In Multisim Pro/Premium, you can simulate a real switch (so if you
are using that software, you should actually show the bounce). It is
called "Voltage Controlled SPDT Bounce". Since not many of you will try
this, I show the trace here for a switch that is being turned on and
off. The top trace is just indicating the intended ON state and OFF
state, and the bootom is the resulting voltage as shown on an
oscilloscope. Note the bounce betwen HI and LO before the switch settles
on a value.
b) Wire the switch to the debouncing circuit discussed in class. Verify with the oscilloscope that the switch no longer bounces. If simulating, be sure to do this to show that the output still looks like you expect it should.
3. Synchronous Logic: the data (D) flip-flop uses a clock edge to trigger the input and send it to the output as described in class. Let's see this in action.

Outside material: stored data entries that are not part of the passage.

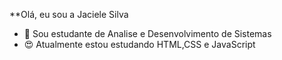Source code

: **Olá, eu sou a Jaciele Silva

- 📝 Sou estudante de Analise e Desenvolvimento de Sistemas
- 😍 Atualmente estou estudando HTML,CSS e JavaScript

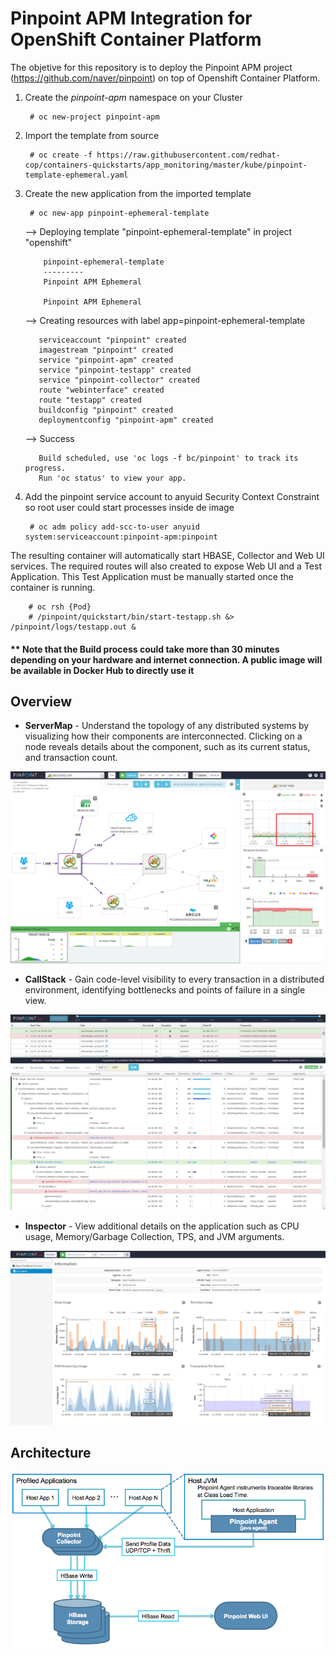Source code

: # Pinpoint APM Integration for OpenShift Container Platform

The objetive for this repository is to deploy the Pinpoint APM project (https://github.com/naver/pinpoint) on top of Openshift Container Platform.

1. Create the *pinpoint-apm* namespace on your Cluster

        # oc new-project pinpoint-apm

2. Import the template from source

        # oc create -f https://raw.githubusercontent.com/redhat-cop/containers-quickstarts/app_monitoring/master/kube/pinpoint-template-ephemeral.yaml

3. Create the new application from the imported template

        # oc new-app pinpoint-ephemeral-template

      --> Deploying template "pinpoint-ephemeral-template" in project "openshift"

           pinpoint-ephemeral-template
           ---------
           Pinpoint APM Ephemeral

           Pinpoint APM Ephemeral

      --> Creating resources with label app=pinpoint-ephemeral-template

          serviceaccount "pinpoint" created
          imagestream "pinpoint" created
          service "pinpoint-apm" created
          service "pinpoint-testapp" created
          service "pinpoint-collector" created
          route "webinterface" created
          route "testapp" created
          buildconfig "pinpoint" created
          deploymentconfig "pinpoint-apm" created

      --> Success

          Build scheduled, use 'oc logs -f bc/pinpoint' to track its progress.
          Run 'oc status' to view your app.

4. Add the pinpoint service account to anyuid Security Context Constraint so root user could start processes inside de image

        # oc adm policy add-scc-to-user anyuid system:serviceaccount:pinpoint-apm:pinpoint

The resulting container will automatically start HBASE, Collector and Web UI services. The required routes will also created to expose Web UI and a Test Application. This Test Application must be manually started once the container is running.

        # oc rsh {Pod}
        # /pinpoint/quickstart/bin/start-testapp.sh &> /pinpoint/logs/testapp.out &

#### ** Note that the Build process could take more than 30 minutes depending on your hardware and internet connection. A public image will be available in Docker Hub to directly use it


## Overview

* **ServerMap** - Understand the topology of any distributed systems by visualizing how their components are interconnected. Clicking on a node reveals details about the component, such as its current status, and transaction count.

![Server Map](img/ss_server-map.png)

* **CallStack** - Gain code-level visibility to every transaction in a distributed environment, identifying bottlenecks and points of failure in a single view.

![Call Stack](img/ss_call-stack.png)

* **Inspector** - View additional details on the application such as CPU usage, Memory/Garbage Collection, TPS, and JVM arguments.

![Inspector](img/ss_inspector.png)

## Architecture

![Pinpoint Architecture](img/pinpoint-architecture.png)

Note: If you are simulating parts 3 and 4, then do not bother with the debouncing circuit from 2b for those parts, just use the regular, already debounced, SPDT switch wherever it says to use the debounced switch.
Note: If you are simulating parts 3 and 4, and you only have Multisim Live Free (Basic) version, you do not have direct access to a D flip-flop. You can actually build one from NAND gates, but it is not ideally triggered on the rising edge of the clock signal. If you are using Pro/Premium, you have it no problem. Otherwise, please copy the D flip-flop from my account at https://www.multisim.com/content/dEsyq35sToc5eVKjAjqSwQ/lab-5-part-3/open.
a) Connect
the output from the debounced switch to the clock input of a 74175
D flip-flop (physical
chip); this will be the clock pulse on which the D flip-flop is triggered.

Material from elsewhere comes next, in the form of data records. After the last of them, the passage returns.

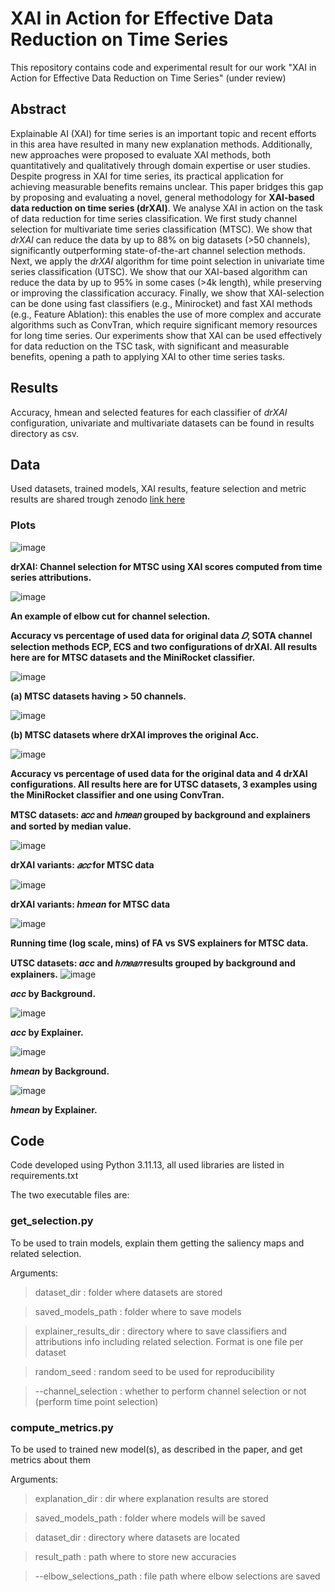 # XAI in Action for Effective Data Reduction on Time Series

This repository contains code and experimental result for our work "XAI in Action for Effective Data Reduction on Time Series"
(under review) 

## Abstract 

Explainable AI (XAI) for time series is an important topic and recent efforts in this area have resulted in many new 
explanation methods. Additionally, new approaches were proposed to evaluate XAI methods, both quantitatively and 
qualitatively through domain expertise or user studies.
Despite progress in XAI for time series, its practical application for achieving measurable benefits remains unclear.
This paper bridges this gap by proposing and evaluating a novel, general methodology for
**XAI-based data reduction on time series (drXAI)**. We analyse XAI in action on the task of data reduction for time 
series classification. We first study channel selection for multivariate time series classification (MTSC). We show that
*drXAI* can reduce the data by up to 88\% on big datasets (>50 channels), significantly outperforming state-of-the-art
channel selection methods. Next, we apply the *drXAI* algorithm for time point selection in univariate time series 
classification (UTSC). We show that our XAI-based algorithm can reduce the data by up to 95\% in some cases (>4k length),
while preserving or improving the classification accuracy. Finally, we show that XAI-selection can be done using fast 
classifiers (e.g., Minirocket) and fast XAI methods (e.g., Feature Ablation): this enables the use of more complex and 
accurate algorithms such as ConvTran, which require significant memory resources for long time series.
Our experiments show that XAI can be used effectively for data reduction on the TSC task, with significant and 
measurable benefits, opening a path to applying XAI to other time series tasks.

## Results

Accuracy, hmean and selected features for each classifier of *drXAI* configuration, univariate and multivariate datasets 
can be found in results directory as csv.

## Data
Used datasets, trained models, XAI results, feature selection and metric results are shared trough zenodo
[link here](https://zenodo.org/records/16982285?preview=1&token=eyJhbGciOiJIUzUxMiJ9.eyJpZCI6IjRkMTdlZDdlLTM2ZjItNDY2Yy05OTRkLWZlOWZhOGU2ZWQ1MCIsImRhdGEiOnt9LCJyYW5kb20iOiJlMDg5ZTdhYjA5YWQwNmQ3NWFiMjRhZDllZTJjNTFjNSJ9.OlytUbb0ggcSjCiKQEOJlYbbH8rtH02bWPTEyGU3Hn5dX3sO_BE5wVRK7Xf-hJIviLYHYa6DfkJMJIw2IcFojQ)

### Plots 

![image](https://github.com/davide-serramazza/drXAI-CIKM2025/blob/main/plots/channel_selection_diagram.png)

**drXAI: Channel selection for MTSC using XAI scores computed from time series attributions.**

![image](https://github.com/davide-serramazza/drXAI-CIKM2025/blob/main/plots/elbow_cut.png)

**An example of elbow cut for channel selection.** <br>


**Accuracy vs percentage of used data for original data *𝐷*, SOTA channel selection methods ECP, ECS and two
configurations of drXAI. All results here are for MTSC datasets and the MiniRocket classifier.**

![image](https://github.com/davide-serramazza/drXAI-CIKM2025/blob/main/plots/miniRocket_accVSDataRed_bigDatasets.png)

**(a) MTSC datasets having > 50 channels.**

![image](https://github.com/davide-serramazza/drXAI-CIKM2025/blob/main/plots/miniRocket_accVSDataRed_BetterAccuracy.png)

**(b) MTSC datasets where drXAI improves the original Acc.**  <br>

![image](https://github.com/davide-serramazza/drXAI-CIKM2025/blob/main/plots/Univariate_accVSdataSaved.png) 

**Accuracy vs percentage of used data for the original data and 4 drXAI configurations. All results here are for UTSC 
datasets, 3 examples using the MiniRocket classifier and one using ConvTran.**  <br>


**MTSC datasets: 𝑎𝑐𝑐 and ℎ𝑚𝑒𝑎𝑛 grouped by background and explainers and sorted by median value.** 

![image](https://github.com/davide-serramazza/drXAI-CIKM2025/blob/main/plots/MTSC_cofigs_accs.png)

**drXAI variants: *𝑎𝑐𝑐* for MTSC data**

![image](https://github.com/davide-serramazza/drXAI-CIKM2025/blob/main/plots/MTSC_cofigs_hmean.png)

**drXAI variants: *hmean* for MTSC data**  <br>


![image](https://github.com/davide-serramazza/drXAI-CIKM2025/blob/main/plots/MTSC_background_runnning_time.png)

**Running time (log scale, mins) of FA vs SVS explainers for MTSC data.**  <br>



**UTSC datasets: *acc* and *ℎ𝑚𝑒𝑎𝑛* results grouped by background and explainers.**
![image](https://github.com/davide-serramazza/drXAI-CIKM2025/blob/main/plots/Uni_acc_backgrounds.png)

***acc* by Background.**

![image](https://github.com/davide-serramazza/drXAI-CIKM2025/blob/main/plots/Uni_acc_explainers.png)

***acc* by Explainer.**

![image](https://github.com/davide-serramazza/drXAI-CIKM2025/blob/main/plots/Uni_h_backgrounds.png)

***hmean* by Background.**

![image](https://github.com/davide-serramazza/drXAI-CIKM2025/blob/main/plots/Uni_h_explainers.png)

***hmean* by Explainer.**

## Code 

Code developed using Python 3.11.13, all used libraries are listed in requirements.txt

The two executable files are:

### get_selection.py
To be used to train models, explain them getting the saliency maps and related selection. <br>

Arguments:

> dataset_dir : folder where datasets are stored

> saved_models_path : folder where to save models

> explainer_results_dir : directory where to save classifiers and attributions info including related selection. Format is one file per dataset

> random_seed : random seed to be used for reproducibility

> --channel_selection : whether to perform channel selection or not (perform time point selection)

### compute_metrics.py
To be used to trained new model(s), as described in the paper, and get metrics about them

Arguments:

> explanation_dir : dir where explanation results are stored

> saved_models_path : folder where models will be saved

> dataset_dir : directory where datasets are located

> result_path : path where to store new accuracies

> --elbow_selections_path : file path where elbow selections are saved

Connect a pushbutton switch to the D input (this is the "data" bit that is fed
into the circuit logic) and LEDs to the flip-flop's Q and notQ outputs (to show
whether the output is LO (0) or HI (1).
Verify that the flip-flop behaves as it is supposed to by creating a
truth-table, where one input is the D bit that you set as 0 or 1, and
the other input is the clock (the signal from the debounced switch), and the options are off (0), on (1),
and also rising edge (↑), and falling edge (↓).
4. Shift Register (serial to
parallel converter): The shift register remembers one bit, and passes that bit
along to the next flip-flop on each clock strike. Make the following connections to use the 4 D
flip-flops in the 74175 (physical chip) to create a 4-bit shift register. Or
in Multisim, duplicate your flip-flop until you have four of them, lined up
from left to right, and we will call them, from left to right D1, D2, D3, D4
as shown in class.
a) Set
the CLEAR input to 0 and observe the LED outputs. Now set the CLEAR input to a
1 and observe.
b) Set
the D1 input to 1 and activate/deactivate the debounced switch 5 times to
produce 5 clock pulses. Observe and discuss the resulting values on Q1, Q2, Q3, Q4 outputs
after each clock pulse.
d) Your four Q bits are a digital memory device. Assume they represent a 4-bit binary number, where Q4 is the 1's place, Q3 is the 2's place, etc. Clear the bits again, and now store the number 13 (in binary) in your 4 bit register. Describe how you did this and show a picture of the stored number.